La reforma laboral en los artículos eliminados era muy clara. Nadie, por precaria que fuera su intuición política podría objetarla, excepto que estuviere movido por una maldad descomedida; porque la reforma solo buscaba ennoblecer las condiciones laborales de millones de jornaleros, con un modelo de contrato agropecuario que formalizara su estatus laboral. Y esos 82 representantes a la cámara que se le opusieron y quienes votaron en blanco -sabiendo que estos votos siempre van en contra de las propuestas- lo único que han demostrado es que son unos canallas. Unos “malditos” como los calificó el vecino corriente de mi sector, que igual a sus semejantes ya no traga entero: ahora descree de los periodistas adscritos a grandes empresas y monopolios; ya no se deja engañar de los activistas o líderes políticos que le compraban su voto; ni tampoco les teme a las amenazas de su empleador.
Eso ya se acabó. En el presente el pueblo es consciente de que por primera vez está en el poder; y tendrá que llevar esa conciencia a la praxis de una revolución. No bajo la acepción peyorativa de “violentas” que la extrema derecha da a las revoluciones. No, ahora se trata de una revolución correspondiente a un cambio de agujas en la ruta, con el estricto propósito de encaminarse en la vía del progreso.

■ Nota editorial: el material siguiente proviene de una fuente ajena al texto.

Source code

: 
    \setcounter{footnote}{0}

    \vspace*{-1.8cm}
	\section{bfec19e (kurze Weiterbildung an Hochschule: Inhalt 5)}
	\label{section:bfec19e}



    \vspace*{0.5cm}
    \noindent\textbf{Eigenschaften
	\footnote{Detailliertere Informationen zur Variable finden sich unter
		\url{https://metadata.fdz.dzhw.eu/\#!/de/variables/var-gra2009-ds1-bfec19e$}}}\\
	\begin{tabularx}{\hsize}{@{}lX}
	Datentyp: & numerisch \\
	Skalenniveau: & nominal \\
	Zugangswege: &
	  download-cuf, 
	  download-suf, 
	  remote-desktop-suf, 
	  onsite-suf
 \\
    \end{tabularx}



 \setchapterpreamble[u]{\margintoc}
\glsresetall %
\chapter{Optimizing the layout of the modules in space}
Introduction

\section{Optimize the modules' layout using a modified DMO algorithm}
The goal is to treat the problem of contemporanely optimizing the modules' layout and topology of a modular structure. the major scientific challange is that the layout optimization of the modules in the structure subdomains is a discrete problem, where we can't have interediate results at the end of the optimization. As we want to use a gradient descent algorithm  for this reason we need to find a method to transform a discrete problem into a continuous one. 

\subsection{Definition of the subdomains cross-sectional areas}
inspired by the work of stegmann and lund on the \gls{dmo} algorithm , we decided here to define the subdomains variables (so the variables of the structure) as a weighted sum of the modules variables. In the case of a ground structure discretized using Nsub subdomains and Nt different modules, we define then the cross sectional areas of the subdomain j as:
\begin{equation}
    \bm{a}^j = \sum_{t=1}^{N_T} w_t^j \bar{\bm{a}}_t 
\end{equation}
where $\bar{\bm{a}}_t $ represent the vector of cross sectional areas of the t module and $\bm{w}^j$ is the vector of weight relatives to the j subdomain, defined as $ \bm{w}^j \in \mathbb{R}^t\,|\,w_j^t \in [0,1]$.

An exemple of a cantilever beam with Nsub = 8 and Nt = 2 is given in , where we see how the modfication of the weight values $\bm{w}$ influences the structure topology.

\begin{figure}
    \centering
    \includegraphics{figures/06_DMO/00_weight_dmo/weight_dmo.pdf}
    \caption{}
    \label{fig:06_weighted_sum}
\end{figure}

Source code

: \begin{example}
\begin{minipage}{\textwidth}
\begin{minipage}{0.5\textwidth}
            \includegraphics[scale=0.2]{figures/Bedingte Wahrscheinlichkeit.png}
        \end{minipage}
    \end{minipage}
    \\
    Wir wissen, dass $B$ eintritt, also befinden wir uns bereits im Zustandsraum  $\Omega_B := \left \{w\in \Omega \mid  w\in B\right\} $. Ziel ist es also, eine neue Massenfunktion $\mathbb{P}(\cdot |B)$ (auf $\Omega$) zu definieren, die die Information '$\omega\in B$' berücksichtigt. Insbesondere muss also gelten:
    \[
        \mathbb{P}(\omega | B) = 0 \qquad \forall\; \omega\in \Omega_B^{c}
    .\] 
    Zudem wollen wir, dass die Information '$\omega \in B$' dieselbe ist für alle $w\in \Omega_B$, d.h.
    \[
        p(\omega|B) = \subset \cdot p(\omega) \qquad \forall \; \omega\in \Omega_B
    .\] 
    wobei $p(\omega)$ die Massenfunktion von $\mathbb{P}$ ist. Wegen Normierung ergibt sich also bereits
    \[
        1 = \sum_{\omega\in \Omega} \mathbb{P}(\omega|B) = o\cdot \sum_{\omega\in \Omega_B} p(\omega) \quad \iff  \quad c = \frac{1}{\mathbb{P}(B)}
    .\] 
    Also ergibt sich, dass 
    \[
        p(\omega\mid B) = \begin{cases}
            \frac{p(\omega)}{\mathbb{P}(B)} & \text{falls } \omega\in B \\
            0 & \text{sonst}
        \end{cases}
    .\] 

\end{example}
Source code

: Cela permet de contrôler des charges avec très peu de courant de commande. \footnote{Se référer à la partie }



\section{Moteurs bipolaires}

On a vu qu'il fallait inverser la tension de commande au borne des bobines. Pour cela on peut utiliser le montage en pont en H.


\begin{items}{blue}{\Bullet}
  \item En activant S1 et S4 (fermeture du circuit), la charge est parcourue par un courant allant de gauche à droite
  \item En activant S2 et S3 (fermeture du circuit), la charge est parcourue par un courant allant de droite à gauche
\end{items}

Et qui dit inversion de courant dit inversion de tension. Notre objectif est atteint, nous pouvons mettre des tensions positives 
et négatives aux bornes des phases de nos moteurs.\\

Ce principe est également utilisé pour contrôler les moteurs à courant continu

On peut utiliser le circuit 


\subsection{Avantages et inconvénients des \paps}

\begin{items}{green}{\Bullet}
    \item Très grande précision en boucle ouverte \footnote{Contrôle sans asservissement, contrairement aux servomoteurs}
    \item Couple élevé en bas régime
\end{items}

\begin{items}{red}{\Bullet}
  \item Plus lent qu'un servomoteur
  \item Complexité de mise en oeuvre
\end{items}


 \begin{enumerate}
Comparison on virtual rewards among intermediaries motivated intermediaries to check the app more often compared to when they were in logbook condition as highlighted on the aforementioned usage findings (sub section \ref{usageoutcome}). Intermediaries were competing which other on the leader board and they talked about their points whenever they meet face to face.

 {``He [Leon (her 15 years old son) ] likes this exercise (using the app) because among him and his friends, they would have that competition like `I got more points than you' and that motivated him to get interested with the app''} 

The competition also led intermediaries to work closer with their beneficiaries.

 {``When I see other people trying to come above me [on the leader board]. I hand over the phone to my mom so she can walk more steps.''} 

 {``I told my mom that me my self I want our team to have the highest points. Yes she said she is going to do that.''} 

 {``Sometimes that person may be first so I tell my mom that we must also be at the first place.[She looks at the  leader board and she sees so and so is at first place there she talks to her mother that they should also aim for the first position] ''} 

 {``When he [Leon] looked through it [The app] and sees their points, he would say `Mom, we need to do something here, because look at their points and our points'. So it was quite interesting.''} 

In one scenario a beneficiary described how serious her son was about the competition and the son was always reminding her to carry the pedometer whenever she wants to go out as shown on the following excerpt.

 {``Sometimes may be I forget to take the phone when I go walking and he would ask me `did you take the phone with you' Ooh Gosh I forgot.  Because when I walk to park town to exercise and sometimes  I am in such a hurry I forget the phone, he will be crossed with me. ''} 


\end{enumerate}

Hacia allá se conduce el pueblo colombiano; aunque hoy nos produzca tristeza y desazón, porque haya todavía quienes se oponen al gobierno desde el Congreso y en los espacios de los medios de comunicación empresariales, con estrategias para debilitar al presidente, sin reparar en el daño ocasionado al pueblo que lo eligió. Por fortuna, en las calles, ese pueblo ya lo sabe, y tiene muy clara su condición de supremo cuando se trate de establecer cómo debe organizarse y administrarse el país; y sabe muy bien, que el medio para comunicar e impulsar sus cometidos es, única y estrictamente, el presidente Gustavo Petro, que para ello recibió su mandato. Los campesinos, ya informados de la decisión en contra de sus intereses, sin duda alguna se movilizarán para hacer valer sus derechos adquiridos.